WORK INSTRUCTIONS — If a line in the data contains "선택사항", copy it out.
BEGIN DATA RECORDS
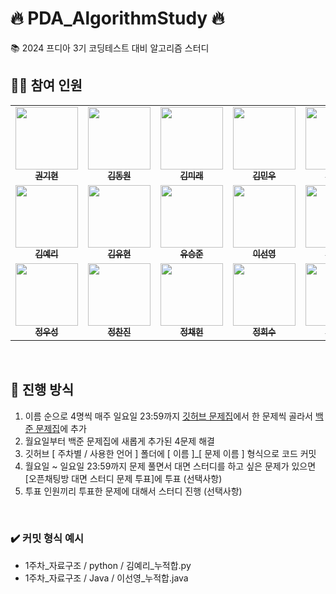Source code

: # 🔥 PDA_AlgorithmStudy 🔥
📚 2024 프디아 3기 코딩테스트 대비 알고리즘 스터디

## 🙋‍♀️ 참여 인원

<table>
<tr>
<td align="center"><a href="https://github.com/kkh0331"><img src="https://avatars.githubusercontent.com/u/99806443?v=4" width="100px;" alt=""/><br /><sub><b>권기현</b></sub></a>
<td align="center"><a href="https://github.com/EastWon0103"><img src="https://avatars.githubusercontent.com/u/63653473?v=4" width="100px;" alt=""/><br /><sub><b>김동원</b></sub></a></td>
<td align="center"><a href="https://github.com/allllfo"><img src="https://avatars.githubusercontent.com/u/86925185?v=4" width="100px;" alt=""/><br /><sub><b>김미래</b></sub></a></td>
<td align="center"><a href="https://github.com/bkkmw"><img src="https://avatars.githubusercontent.com/u/78014844?v=4" width="100px;" alt=""/><br /><sub><b>김민우</b></sub></a></td>
<td align="center"><a href="https://github.com/lvolzdev"><img src="https://avatars.githubusercontent.com/u/63188042?v=4" width="100px;" alt=""/><br /><sub><b>김시은</b></sub></a></td>
<td align="center"><a href="https://github.com/KimYoungSeok15"><img src="https://avatars.githubusercontent.com/u/122508517?v=4" width="100px;" alt=""/><br /><sub><b>김영석</b></sub></a></td>
</tr>
<tr>
<td align="center"><a href="https://github.com/rlafl7942"><img src="https://avatars.githubusercontent.com/u/46741373?v=4" width="100px;" alt=""/><br /><sub><b>김예리</b></sub></a></td>
<td align="center"><a href="https://github.com/youhyeoneee"><img src="https://avatars.githubusercontent.com/u/37354574?v=4" width="100px;" alt=""/><br /><sub><b>김유현</b></sub></a></td>
<td align="center"><a href="https://github.com/SJJuunnY"><img src="https://avatars.githubusercontent.com/u/118606256?v=4" width="100px;" alt=""/><br /><sub><b>유승준</b></sub></a></td>
<td align="center"><a href="https://github.com/godltjsdud"><img src="https://avatars.githubusercontent.com/u/71091090?v=4" width="100px;" alt=""/><br /><sub><b>이선영</b></sub></a></td>
<td align="center"><a href="https://github.com/eehanseul"><img src="https://avatars.githubusercontent.com/u/129421334?v=4" width="100px;" alt=""/><br /><sub><b>이한슬</b></sub></a></td>
<td align="center"><a href="https://github.com/hleeat"><img src="https://avatars.githubusercontent.com/u/92327104?v=4" width="100px;" alt=""/><br /><sub><b>이현지</b></sub></a>
</tr>
<tr>
<td align="center"><a href="https://github.com/NOEL-code"><img src="https://avatars.githubusercontent.com/u/83216048?v=4" width="100px;" alt=""/><br /><sub><b>정우성</b></sub></a></td>
<td align="center"><a href="https://github.com/chanjin1998"><img src="https://avatars.githubusercontent.com/u/70675133?v=4" width="100px;" alt=""/><br /><sub><b>정찬진</b></sub></a></td>
<td align="center"><a href="https://github.com/chaeheonjeong"><img src="https://avatars.githubusercontent.com/u/116990111?v=4" width="100px;" alt=""/><br /><sub><b>정채헌</b></sub></a>
<td align="center"><a href="https://github.com/heeeesoo"><img src="https://avatars.githubusercontent.com/u/73633272?v=4" width="100px;" alt=""/><br /><sub><b>정희수</b></sub></a>
<td align="center"><a href="https://github.com/ekgus9701"><img src="https://avatars.githubusercontent.com/u/52192706?v=4" width="100px;" alt=""/><br /><sub><b>한다현</b></sub></a>
</tr>
</table>

<br>

## 🔎 진행 방식

1. 이름 순으로 4명씩 매주 일요일 23:59까지 [깃허브 문제집](https://github.com/tony9402/baekjoon)에서 한 문제씩 골라서 [백준 문제집](https://www.acmicpc.net/group/practice/19666)에 추가
2. 월요일부터 백준 문제집에 새롭게 추가된 4문제 해결
3. 깃허브 [ 주차별 / 사용한 언어 ] 폴더에 [ 이름 ]_[ 문제 이름 ] 형식으로 코드 커밋
4. 월요일 ~ 일요일 23:59까지 문제 풀면서 대면 스터디를 하고 싶은 문제가 있으면 [오픈채팅방 대면 스터디 문제 투표]에 투표 (선택사항)
5. 투표 인원끼리 투표한 문제에 대해서 스터디 진행 (선택사항)

<br>

### ✔️ 커밋 형식 예시
* 1주차_자료구조 / python / 김예리_누적합.py
* 1주차_자료구조 / Java / 이선영_누적합.java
END DATA RECORDS
RESULT BELOW —
4. 월요일 ~ 일요일 23:59까지 문제 풀면서 대면 스터디를 하고 싶은 문제가 있으면 [오픈채팅방 대면 스터디 문제 투표]에 투표 (선택사항)
5. 투표 인원끼리 투표한 문제에 대해서 스터디 진행 (선택사항)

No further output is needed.